WASP-20 is a close visual binary with a transiting hot Jupiter

TL;DR

The paper reveals that WASP-20 is a binary star system with a transiting hot Jupiter, and reanalyzes previous data to confirm the planet orbits the primary star, affecting its measured properties.

Contribution

It is the first to identify WASP-20 as a binary system and to analyze the planetary transit scenario considering both stellar components.

Findings

WASP-20 is a binary separated by 0.2578 arcseconds.

The planetary transit most likely occurs around the primary star.

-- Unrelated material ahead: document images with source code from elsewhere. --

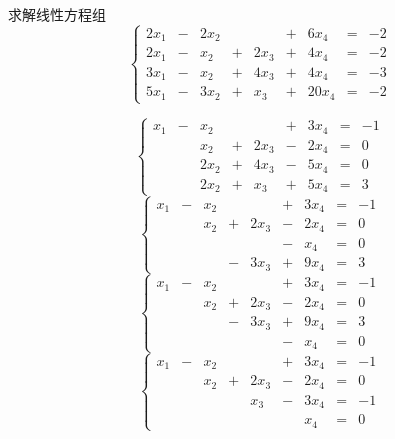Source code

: \begin{li}
  求解线性方程组
  $$
  \left\{
    \begin{array}{rcrcrcrcrr}
      2x_1 & - & 2x_2 &   &      & + &  6x_4 & = &-2 \\[0.1cm]
      2x_1 & - &  x_2 & + & 2x_3 & + &  4x_4 & = &-2 \\[0.1cm]
      3x_1 & - &  x_2 & + & 4x_3 & + &  4x_4 & = &-3 \\[0.1cm]
      5x_1 & - & 3x_2 & + &  x_3 & + & 20x_4 & = &-2 
    \end{array}
  \right.
  $$
\end{li}
\begin{jie}
  $$
  \left\{
    \begin{array}{rcrcrcrcrr}
      x_1 & - &  x_2 &   &      & + &  3x_4 & = &-1 \\[0.1cm]
          &  &  x_2 & + & 2x_3 & - &  2x_4 & = &0 \\[0.1cm]
          &  & 2x_2 & + & 4x_3 & - &  5x_4 & = &0 \\[0.1cm]
          &  & 2x_2 & + &  x_3 & + &  5x_4 & = &3 
    \end{array}
  \right.
  $$    
  $$
  \left\{
    \begin{array}{rcrcrcrcrr}
      x_1 & - &  x_2 &   &      & + &  3x_4 & = &-1 \\[0.1cm]
          &  &  x_2 & + & 2x_3 & - &  2x_4 & = &0 \\[0.1cm]
          &  &  &  &  & - &  x_4 & = &0 \\[0.1cm]
          &  &  & - &  3x_3 & + &  9x_4 & = &3 
    \end{array}
  \right.
  $$    
  $$
  \left\{
    \begin{array}{rcrcrcrcrr}
      x_1 & - &  x_2 &   &      & + &  3x_4 & = &-1 \\[0.1cm]
          &  &  x_2 & + & 2x_3 & - &  2x_4 & = &0 \\[0.1cm]
          &  &  & - &  3x_3 & + &  9x_4 & = &3 \\[0.1cm]
          &  &  &  &  & - &  x_4 & = &0 
    \end{array}
  \right.
  $$    
  $$
  \left\{
    \begin{array}{rcrcrcrcrr}
      x_1 & - &  x_2 &   &      & + &  3x_4 & = &-1 \\[0.1cm]
          &  &  x_2 & + & 2x_3 & - &  2x_4 & = &0 \\[0.1cm]
          &  &  &  &  x_3 & - &  3x_4 & = &-1 \\[0.1cm]
          &  &  &  &  &  &  x_4 & = &0 

\end{array}$$
\end{jie}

Reanalysis increases the planet's mass and radius estimates.

Abstract

We announce the discovery that WASP-20 is a binary stellar system, consisting of two components separated by $0.2578\pm0.0007^{\prime\prime}$ on the sky, with a flux ratio of $0.4639\pm 0.0015$ in the $K$-band. It has previously been assumed that the system consists of a single F9 V star, with photometric and radial velocity signals consistent with a low-density transiting giant planet. With a projected separation of approximately $60$ au between the two components, the detected planetary signals almost certainly originate from the brighter of the two stars. We reanalyse previous observations allowing for two scenarios, `planet transits A' and `planet transits B', finding that both cases remain consistent with a transiting gas giant. However, we rule out the `planet transits B' scenario because the observed transit duration requires star B to be significantly evolved, and therefore have an age much greater than star A. We outline further observations which can be used to confirm this finding. Our preferred `planet transits A' scenario results in the measured mass and radius of the planet increasing by 4$\sigma$ and 1$\sigma$, respectively.